Ma almeno a Berna lo ammettessero. Almeno dicessero: “Gente, sulla gestione del Covid-19 non sappiamo quali pesci pigliare, non abbiamo un’idea, non abbiamo una strategia, ci svegliamo la mattina e tiriamo i dadi, pari si aprono gli zoo e dispari si aprono le librerie”. Almeno dimostrassero di saper gestire culturalmente la situazione (è questione di cultura, di intelletto, di talento nell’esercizio del potere; in altro caso non servono statisti e basta un discreto amministratore di condominio che sappia spiegarci la proprietà per piani, tutto lì); almeno evitassero di rifugiarsi dietro al “Vedremo, decideremo, consulteremo, fra un paio di settimane, meglio non avere fretta, preferiamo aspettare”. Ed invece no: essendo stati incapaci dapprima di comprendere il fenomeno in quanto tale (e cioè che non era un’influenza e non era nemmeno una bronchitina), e poi di definire uno scenario tra minimi e massimi del potenziale di danno, e poi ancora di interpretare le cifre tanto che se la pigliavano con Bellinzona governativa postasi fuori dall’ortodossia per aver voluto imporre alcuni e minimi provvedimenti in materia di igiene e profilassi, a Berna si inventano ogni giorno un qualcosa da affidare ai portavoce.

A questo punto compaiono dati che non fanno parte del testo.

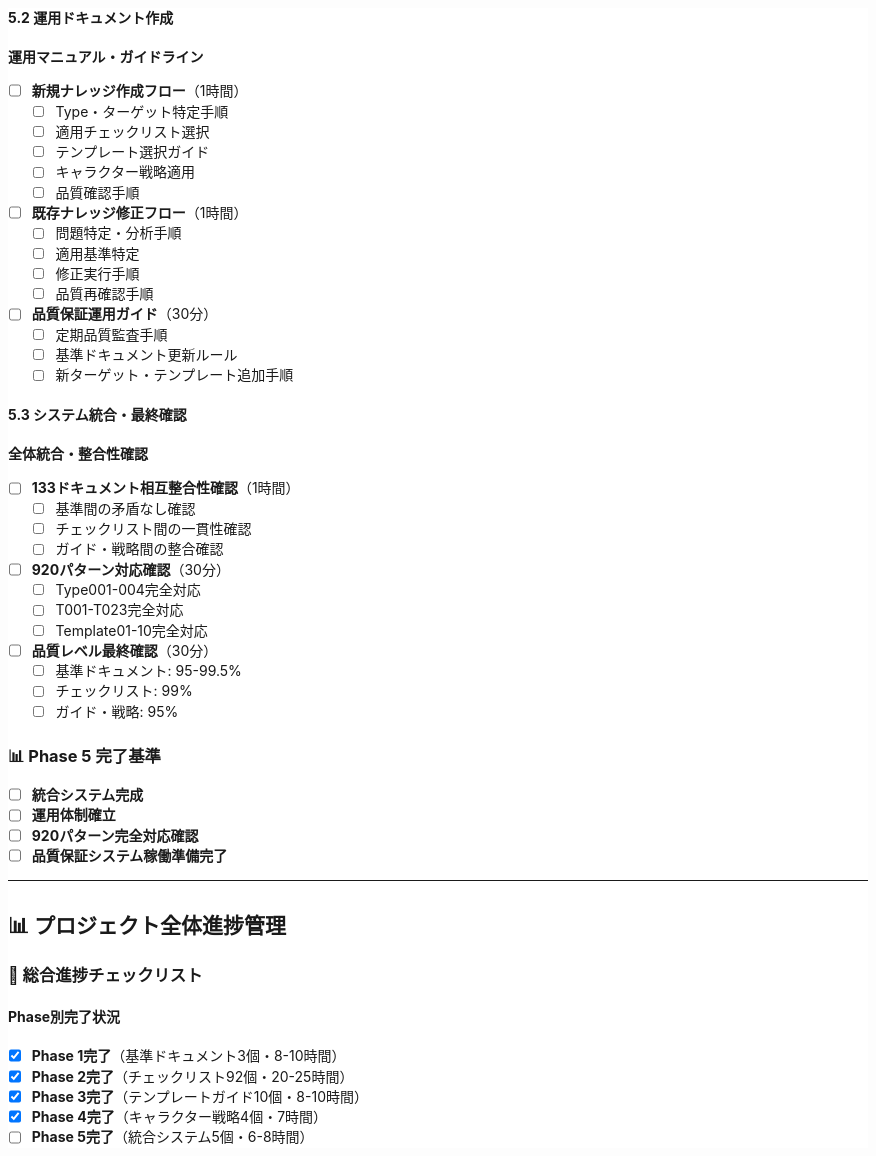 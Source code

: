 #### 5.2 運用ドキュメント作成
**運用マニュアル・ガイドライン**
- [ ] **新規ナレッジ作成フロー**（1時間）
  - [ ] Type・ターゲット特定手順
  - [ ] 適用チェックリスト選択
  - [ ] テンプレート選択ガイド
  - [ ] キャラクター戦略適用
  - [ ] 品質確認手順
- [ ] **既存ナレッジ修正フロー**（1時間）
  - [ ] 問題特定・分析手順
  - [ ] 適用基準特定
  - [ ] 修正実行手順
  - [ ] 品質再確認手順
- [ ] **品質保証運用ガイド**（30分）
  - [ ] 定期品質監査手順
  - [ ] 基準ドキュメント更新ルール
  - [ ] 新ターゲット・テンプレート追加手順

#### 5.3 システム統合・最終確認
**全体統合・整合性確認**
- [ ] **133ドキュメント相互整合性確認**（1時間）
  - [ ] 基準間の矛盾なし確認
  - [ ] チェックリスト間の一貫性確認
  - [ ] ガイド・戦略間の整合確認
- [ ] **920パターン対応確認**（30分）
  - [ ] Type001-004完全対応
  - [ ] T001-T023完全対応
  - [ ] Template01-10完全対応
- [ ] **品質レベル最終確認**（30分）
  - [ ] 基準ドキュメント: 95-99.5%
  - [ ] チェックリスト: 99%
  - [ ] ガイド・戦略: 95%

### 📊 Phase 5 完了基準
- [ ] **統合システム完成**
- [ ] **運用体制確立**
- [ ] **920パターン完全対応確認**
- [ ] **品質保証システム稼働準備完了**

---

## 📊 プロジェクト全体進捗管理

### 🎯 総合進捗チェックリスト

#### Phase別完了状況
- [x] **Phase 1完了**（基準ドキュメント3個・8-10時間）
- [x] **Phase 2完了**（チェックリスト92個・20-25時間）
- [x] **Phase 3完了**（テンプレートガイド10個・8-10時間）
- [x] **Phase 4完了**（キャラクター戦略4個・7時間）
- [ ] **Phase 5完了**（統合システム5個・6-8時間）
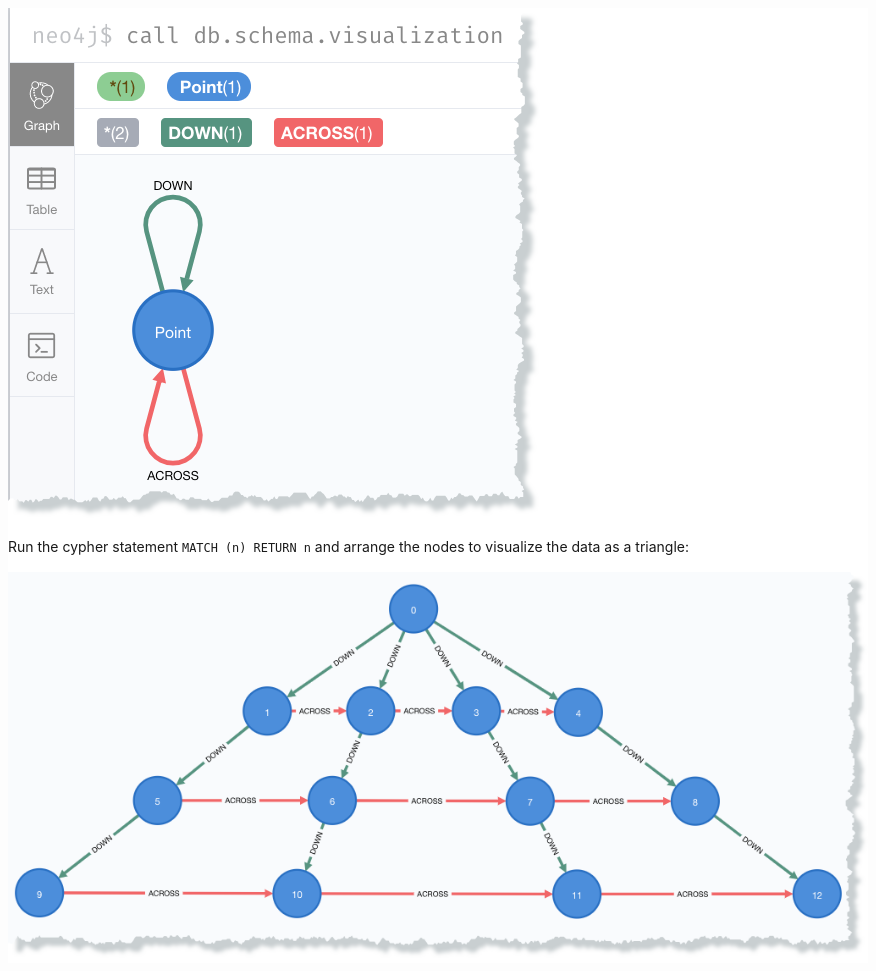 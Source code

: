 ![](images/triangleSchema.png)

Run the cypher statement `MATCH (n) RETURN n` and arrange the nodes to visualize the data as a triangle:

![](images/sourceTriData.png)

Il “qualcosa” gettato nell’oceano, come si può immaginare, ben di rado si trasforma in ciambella di salvataggio; con ben maggior grado di probabilità, invece, il “qualcosa” cola a picco e non lascia traccia di sé, oppure resta a galleggiare inutile e diventa motivo di ironia sicché si hanno librerie in cui puoi comperare riviste ma non libri, negozi in cui puoi prendere di tutto ma non un casco per motociclista anche se questo è il tuo mezzo di trasporto da tardo inverno ad autunno avanzato (ed il casco è obbligatorio per legge se vuoi salire su una moto, anche da passeggero), e bar che sono chiusissimi, no?, salvo il diritto al “take-away” sicché all’esterno dei bar stessi le persone si raggruppano e si addensano (certo, ad inizio mese vi fu un richiamo ai dettami della rigorosissima ordinanza federale: talmente rigorosa da esplicitare persino quale fosse e sia la scappatoia). Ogni volta, per di più, con la presa in giro dei cittadini sulla pretesa di una concertazione tra autorità federale e Governi dei singoli Cantoni; perché parlano, sapete?, Berna ed i membri degli Esecutivi cantonali; eccome, se parlano. Tu Bellinzona esprimi una valutazione sulla scorta del tuo problema topico, per esempio – ma davvero, si indica il primo caso che viene alla mente – l’esigenza di un filtro sanitario alle frontiere? E Berna prende nota, e Berna ti ascolta, e Berna si fa parte diligente nel rappresentare le tue istanze, che cosa credi? E lo fa talmente bene che a te pare di non aver nemmeno aperto bocca, altro che.
Convinti come sono di reincarnare Quinto Fabio Massimo Verrucoso detto “il Temporeggiatore”, mentre nella migliore delle ipotesi essi interpretano il ruolo dei legionari romani alle prese con Astérix nei fumetti di René Goscinny e Albert Uderzo, Alain Berset e quanti gli reggono la coda continueranno purtroppo a trepestare con annunci dilatori e fumosi, scegliendosi i tempi ed il linguaggio ed il messaggio né più né meno come un qualunque Giuseppe Conte già capo del Governo in Italia. Difatti, come chiosa una brillante e giovane collega, nell’ambiente nota anche come “signora della Ghironda”: “Le consultazioni del Consiglio federale mi ricordano tanto mia madre quando mi domandava che cosa io volessi per cena e, prima che io potessi rispondere, diceva: “Ad ogni modo, stasera c’è la pasta”.